7. The method of claim 1, wherein the silicon-containing vinyl chloride copolymer is prepared by: in the step (2), the reaction substances comprise the following pH regulators in parts by weight: 10-50 parts.

8. The method of claim 1, wherein the silicon-containing vinyl chloride copolymer is prepared by: in the step (2), the organosilicon pre-emulsification mixed solution is added to account for 10-80% of the total mass of the organosilicon pre-emulsification mixed solution prepared in the step (1).

9. The method of claim 1, wherein the silicon-containing vinyl chloride copolymer is prepared by: in the step (3), the reaction substances comprise the following components in parts by weight: deionized water: 100-300 parts; organosilicon core layer emulsion: 10-100 parts; emulsifier: 0.1-6 parts; composite initiator: 0.2-2 parts of a solvent; pH regulator: 10-50 parts; vinyl chloride monomer: 50-200 parts.

10. The method of claim 1 or 9, wherein the silicon-containing vinyl chloride copolymer is prepared by: the composite initiator is a mixture of potassium persulfate and ammonium persulfate, and the potassium persulfate and the ammonium persulfate are uniformly mixed according to the mass ratio of 1: 1.
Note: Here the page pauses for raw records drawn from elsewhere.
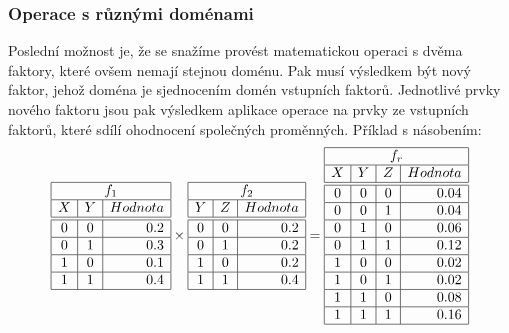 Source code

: \subsubsection{Operace s různými doménami}

Poslední možnost je, že se snažíme provést matematickou operaci s dvěma faktory, které ovšem nemají stejnou doménu.
Pak musí výsledkem být nový faktor, jehož doména je sjednocením domén vstupních faktorů.
Jednotlivé prvky nového faktoru jsou pak výsledkem aplikace operace na prvky ze vstupních faktorů, které sdílí ohodnocení společných proměnných. 
Příklad s násobením:
\begin{equation*}
\begin{array}{|c|c|r|}
    \hline
    \multicolumn{3}{|c|}{f_1} \\
    \hline
    X & Y & Hodnota \\
    \hline
    \hline
    0 & 0 & 0.2 \\
    \hline
    0 & 1 & 0.3 \\
    \hline
    1 & 0 & 0.1 \\
    \hline
    1 & 1 & 0.4 \\
    \hline
\end{array}
\times
\begin{array}{|c|c|r|}
    \hline
    \multicolumn{3}{|c|}{f_2} \\
    \hline
    Y & Z & Hodnota \\
    \hline
    \hline
    0 & 0 & 0.2 \\
    \hline
    0 & 1 & 0.2 \\
    \hline
    1 & 0 & 0.2 \\
    \hline
    1 & 1 & 0.4 \\
    \hline
\end{array}
=
\begin{array}{|c|c|c|r|}
    \hline
    \multicolumn{4}{|c|}{f_r} \\
    \hline
    X & Y & Z & Hodnota \\
    \hline
    \hline
    0 & 0 & 0 & 0.04 \\
    \hline
    0 & 0 & 1 & 0.04 \\
    \hline
    0 & 1 & 0 & 0.06 \\
    \hline
    0 & 1 & 1 & 0.12 \\
    \hline
    1 & 0 & 0 & 0.02 \\
    \hline
    1 & 0 & 1 & 0.02 \\
    \hline
    1 & 1 & 0 & 0.08 \\
    \hline
    1 & 1 & 1 & 0.16\\
    \hline
\end{array}
\end{equation*}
11. The method of claim 1, wherein the silicon-containing vinyl chloride copolymer is prepared by: the mass ratio of the composite initiators added in the step (3) is 3: 1.

12. The method of claim 1, wherein the silicon-containing vinyl chloride copolymer is prepared by: the pH regulator in the steps (2) and (3) is selected from NH₄HCO₃、KOH、NH₃·H₂And O is any one of the above.

13. The method of claim 1, wherein the silicon-containing vinyl chloride copolymer is prepared by: the components added in the steam stripping drying in the step (4) are, by weight: 0.01-2 parts; a terminating agent: 0.02-0.1 part.

14. The method of claim 1 or 13, wherein the silicon-containing vinyl chloride copolymer is prepared by: the defoaming agent is selected from any one of dimethyl polysiloxane, organic modified polysiloxane and JH-3100.

15. The method of claim 1 or 13, wherein the terminating agent is any one selected from the group consisting of thiosemicarbazone, diethylhydroxylamine, and α -methylstyrene.